REQUIRED ACTION: Check every line of the material below for the string "AutoScript". State how many lines have it.

DATA SECTION:

[Start of section]

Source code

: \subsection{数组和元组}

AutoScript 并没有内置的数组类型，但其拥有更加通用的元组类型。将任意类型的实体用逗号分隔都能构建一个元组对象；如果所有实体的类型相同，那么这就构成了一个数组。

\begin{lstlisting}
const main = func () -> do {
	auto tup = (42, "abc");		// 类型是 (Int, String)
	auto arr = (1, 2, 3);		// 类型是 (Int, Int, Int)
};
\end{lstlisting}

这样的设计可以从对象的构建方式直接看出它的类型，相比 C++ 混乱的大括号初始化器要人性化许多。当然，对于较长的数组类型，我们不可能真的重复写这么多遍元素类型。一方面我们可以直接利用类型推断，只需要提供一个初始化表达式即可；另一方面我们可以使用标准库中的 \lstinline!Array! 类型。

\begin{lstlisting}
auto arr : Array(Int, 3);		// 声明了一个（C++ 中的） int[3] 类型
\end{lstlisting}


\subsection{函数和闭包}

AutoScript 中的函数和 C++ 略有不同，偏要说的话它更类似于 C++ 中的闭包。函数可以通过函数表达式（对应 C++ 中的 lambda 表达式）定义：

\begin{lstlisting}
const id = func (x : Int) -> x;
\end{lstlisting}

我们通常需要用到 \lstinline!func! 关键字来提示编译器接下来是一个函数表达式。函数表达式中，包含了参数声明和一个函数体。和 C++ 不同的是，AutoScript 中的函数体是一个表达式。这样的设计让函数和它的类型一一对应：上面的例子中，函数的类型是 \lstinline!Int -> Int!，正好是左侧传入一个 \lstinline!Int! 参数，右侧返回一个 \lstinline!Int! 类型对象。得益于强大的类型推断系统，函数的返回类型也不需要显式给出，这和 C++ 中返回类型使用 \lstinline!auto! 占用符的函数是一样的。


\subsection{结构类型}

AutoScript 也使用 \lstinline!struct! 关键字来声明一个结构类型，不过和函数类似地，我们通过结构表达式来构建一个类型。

[End of section]

REPLY: 4